2175 Broadway, New York NY 10024 (at W 77th St.; map); 212-362-9238; bignicksnyc.com
Cooking Method: Grilled
Short Order: A technically well executed burger let down by less than stellar beef and curious seasoning
Want Fries with That? More than decent steak fries
Price: American cheeseburger, $6.30; deluxe, $8.80
Last week I gave a less than favorable review to the Chicago style deep dish pizza at Big Nick's Burger and Pizza Joint. It was a review that, as I stated in my opening sentence, gave me no joy to write. Here we go again.
Big Nick's is a New York City institution. Dating back to 1962 it has been the value staple on the Upper West Side offering generous portions of pizza, burgers, and other diner fare for not too much money. It is, for better or worse, the quintessential greasy spoon. It has served generations of New Yorkers and in an increasingly changing cityscape it provides a sense of tradition and permanence amongst all the flux. The menu is a sprawling affair—the delivery/take out menu is 24 pages long. Can a jack of all trades be the master of pizza and bun?
The good news is that the burger is much better than the deep dish pizza I had at Big Nick's. It is also ridiculously cheap (too cheap in fact)—a half pound burger with cheese cost $6.30. I know that compared to fast food drek that might be pricey, but compared to other places that serve fresh beef burgers it's on the lower end of things.
Personally I would rather eat less beef (or pay more for the same amount) of a higher quality than what is offered at Big Nick's. In its favor they use fresh ground Angus beef sourced only from steer. That's a good start. But the beef is ground into such a fine consistency that it becomes mushy. Also the patties, despite being eight ounces, are sort of on the skinny side. They are wide and flat, which makes a rare burger harder to cook, especially while getting nice char marks on them.
This proved to be the case with the first burger that I ordered, which looked simply wonderful when it was delivered to my cramped booth. The cheese, a patchwork of American slices that showed off the patty's size, dripped off the side of the burger as if it was styled for a photo shoot. Unfortunately it wasn't completely melted in the middle. But at least the beef had impressive grill marks and a perfect cross hatch pattern.
Even the brioche, a bread that I generally abhor, looked great—plump and deeply bronzed. It was light and airy within and blessedly bereft of the cloying sweetness that so many brioche exhibit.
But the burger was cooked almost all the way through. It was dull and lifeless, mealy and dry. It also had an odd flavoring that sort of reminded me of a gyro spice blend.
I imagine that loaded with toppings the burger would be improved, if only because it would help to mask the beef itself.
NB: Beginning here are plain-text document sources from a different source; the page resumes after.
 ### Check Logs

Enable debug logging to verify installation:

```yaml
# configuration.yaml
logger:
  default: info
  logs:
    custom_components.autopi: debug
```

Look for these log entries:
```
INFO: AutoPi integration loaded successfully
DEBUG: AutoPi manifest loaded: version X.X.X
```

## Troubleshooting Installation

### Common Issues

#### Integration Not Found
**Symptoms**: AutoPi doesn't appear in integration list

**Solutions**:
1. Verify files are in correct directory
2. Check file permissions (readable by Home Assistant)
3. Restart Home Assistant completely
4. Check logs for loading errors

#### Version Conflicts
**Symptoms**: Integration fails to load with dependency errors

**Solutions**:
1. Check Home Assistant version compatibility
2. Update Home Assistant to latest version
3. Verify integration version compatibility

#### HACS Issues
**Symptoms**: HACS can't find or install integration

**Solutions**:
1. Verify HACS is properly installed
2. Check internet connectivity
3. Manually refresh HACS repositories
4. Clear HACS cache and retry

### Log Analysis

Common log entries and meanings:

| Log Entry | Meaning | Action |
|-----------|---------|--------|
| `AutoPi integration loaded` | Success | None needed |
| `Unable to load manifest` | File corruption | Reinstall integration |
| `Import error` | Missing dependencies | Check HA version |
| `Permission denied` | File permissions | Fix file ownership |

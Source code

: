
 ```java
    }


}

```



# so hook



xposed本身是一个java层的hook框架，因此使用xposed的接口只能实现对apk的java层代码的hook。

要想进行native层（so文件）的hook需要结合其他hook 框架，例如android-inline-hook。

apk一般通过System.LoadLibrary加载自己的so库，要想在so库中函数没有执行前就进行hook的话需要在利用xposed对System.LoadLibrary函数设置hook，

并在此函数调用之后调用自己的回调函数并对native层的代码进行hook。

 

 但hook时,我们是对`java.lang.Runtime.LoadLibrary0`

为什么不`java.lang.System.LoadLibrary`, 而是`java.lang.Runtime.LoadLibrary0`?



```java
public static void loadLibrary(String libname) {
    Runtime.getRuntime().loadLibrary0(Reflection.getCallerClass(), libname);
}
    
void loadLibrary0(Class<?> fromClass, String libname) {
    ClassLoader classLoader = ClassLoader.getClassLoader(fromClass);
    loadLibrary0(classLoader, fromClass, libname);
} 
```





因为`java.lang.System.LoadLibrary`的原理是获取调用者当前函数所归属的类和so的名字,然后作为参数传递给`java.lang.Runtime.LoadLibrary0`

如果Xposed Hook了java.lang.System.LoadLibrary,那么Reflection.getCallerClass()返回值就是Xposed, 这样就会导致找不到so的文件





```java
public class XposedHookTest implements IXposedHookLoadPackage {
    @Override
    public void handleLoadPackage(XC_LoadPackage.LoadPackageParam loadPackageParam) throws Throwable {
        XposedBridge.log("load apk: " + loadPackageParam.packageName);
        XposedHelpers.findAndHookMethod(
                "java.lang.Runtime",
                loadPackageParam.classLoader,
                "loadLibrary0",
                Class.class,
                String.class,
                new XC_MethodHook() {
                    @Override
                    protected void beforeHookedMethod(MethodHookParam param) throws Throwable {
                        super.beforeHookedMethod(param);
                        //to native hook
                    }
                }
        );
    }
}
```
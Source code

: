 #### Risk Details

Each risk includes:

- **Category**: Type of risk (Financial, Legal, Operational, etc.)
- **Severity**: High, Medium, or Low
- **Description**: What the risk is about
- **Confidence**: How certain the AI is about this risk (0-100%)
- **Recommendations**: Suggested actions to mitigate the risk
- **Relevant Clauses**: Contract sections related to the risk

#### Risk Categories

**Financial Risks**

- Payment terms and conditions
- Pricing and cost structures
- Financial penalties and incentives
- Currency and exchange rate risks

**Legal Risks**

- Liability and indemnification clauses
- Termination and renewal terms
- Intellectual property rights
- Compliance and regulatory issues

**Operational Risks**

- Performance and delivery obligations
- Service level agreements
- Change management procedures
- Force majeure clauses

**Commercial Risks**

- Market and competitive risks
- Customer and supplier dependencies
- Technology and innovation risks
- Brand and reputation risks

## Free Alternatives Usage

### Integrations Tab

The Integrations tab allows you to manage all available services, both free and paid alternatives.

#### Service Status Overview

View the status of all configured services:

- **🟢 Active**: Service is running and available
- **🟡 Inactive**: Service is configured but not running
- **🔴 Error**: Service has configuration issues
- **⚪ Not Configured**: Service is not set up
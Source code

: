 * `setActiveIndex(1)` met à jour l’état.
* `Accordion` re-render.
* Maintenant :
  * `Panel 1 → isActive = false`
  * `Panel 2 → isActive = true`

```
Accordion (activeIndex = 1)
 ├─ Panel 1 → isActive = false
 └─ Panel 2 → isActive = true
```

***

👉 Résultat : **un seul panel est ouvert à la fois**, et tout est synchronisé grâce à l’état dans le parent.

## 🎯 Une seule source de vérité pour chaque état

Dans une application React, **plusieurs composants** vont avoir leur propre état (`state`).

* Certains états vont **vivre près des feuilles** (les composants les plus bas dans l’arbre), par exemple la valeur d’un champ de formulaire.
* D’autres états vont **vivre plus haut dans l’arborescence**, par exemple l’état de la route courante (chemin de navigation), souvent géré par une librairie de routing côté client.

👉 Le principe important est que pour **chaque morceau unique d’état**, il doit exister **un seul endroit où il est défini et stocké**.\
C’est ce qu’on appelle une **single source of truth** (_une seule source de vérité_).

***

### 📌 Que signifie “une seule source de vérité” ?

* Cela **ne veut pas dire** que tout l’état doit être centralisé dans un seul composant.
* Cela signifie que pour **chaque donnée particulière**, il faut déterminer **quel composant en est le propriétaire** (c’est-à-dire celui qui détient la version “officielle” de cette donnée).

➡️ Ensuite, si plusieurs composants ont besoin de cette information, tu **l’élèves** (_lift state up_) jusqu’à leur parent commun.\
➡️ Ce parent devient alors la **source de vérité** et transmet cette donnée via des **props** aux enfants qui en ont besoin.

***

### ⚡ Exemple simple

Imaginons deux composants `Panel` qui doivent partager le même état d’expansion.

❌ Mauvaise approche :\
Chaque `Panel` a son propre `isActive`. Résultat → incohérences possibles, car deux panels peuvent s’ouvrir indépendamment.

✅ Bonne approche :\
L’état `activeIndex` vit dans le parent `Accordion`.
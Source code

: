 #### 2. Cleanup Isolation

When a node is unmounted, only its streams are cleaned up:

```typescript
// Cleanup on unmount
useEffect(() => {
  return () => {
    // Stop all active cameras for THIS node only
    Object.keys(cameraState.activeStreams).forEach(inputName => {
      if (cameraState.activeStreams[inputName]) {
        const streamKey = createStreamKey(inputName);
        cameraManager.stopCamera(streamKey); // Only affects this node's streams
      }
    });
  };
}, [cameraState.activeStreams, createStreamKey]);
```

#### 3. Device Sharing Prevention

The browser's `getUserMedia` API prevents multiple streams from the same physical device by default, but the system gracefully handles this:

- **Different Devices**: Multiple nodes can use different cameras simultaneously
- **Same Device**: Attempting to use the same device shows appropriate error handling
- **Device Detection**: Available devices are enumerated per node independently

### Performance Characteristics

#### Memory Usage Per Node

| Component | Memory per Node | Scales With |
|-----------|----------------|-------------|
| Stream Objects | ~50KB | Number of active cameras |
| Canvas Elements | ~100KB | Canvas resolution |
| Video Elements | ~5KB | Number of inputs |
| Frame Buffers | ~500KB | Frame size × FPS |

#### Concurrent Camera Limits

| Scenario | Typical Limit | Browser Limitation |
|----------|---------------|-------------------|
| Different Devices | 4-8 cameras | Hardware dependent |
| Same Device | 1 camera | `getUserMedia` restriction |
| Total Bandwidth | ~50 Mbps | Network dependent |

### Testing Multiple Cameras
The replacement looked just as good as the first one. There was no doubt that the ingredients were all fresh—the vegetables were crisp and colorful, and even the steak fries, which I am usually not a fan of, had an unexpected crispness. The beef was delivered medium rare.
But while it had more moisture than the first burger it had a disconcerting mushiness and the beef was rather gray in color. And again, that odd seasoning was rather prevalent on the palate.
Big Nick's burger is technically well constructed with fresh ingredients, but the beef is a letdown, aided and abetted by the curious seasoning choice. One of the claims they make is that their burgers are "charcoal broiled—not steamed." It is a decades-old battle, no doubt a response to the rise of Jackson Hole and the slew of copy cats burgers (Soup n Burger, Silver Spurs, Paul's Da Burger Joint) that serve burgers so big that they have to cover them with metal bowls to steam them.
These days with the likes of Shake Shack selling the prized La Frieda blend, Mark on St. Marks Place grinding their own, and The Meat Hook supplying fresh grass fed beef to places like Pies 'N Thighs, New Yorkers expect far more from their beef.
There was a time when Big Nick's was one of the finer burgers in the city. But today it's behind the times, in price (which is a good thing) but also in quality (which, of course, is bad).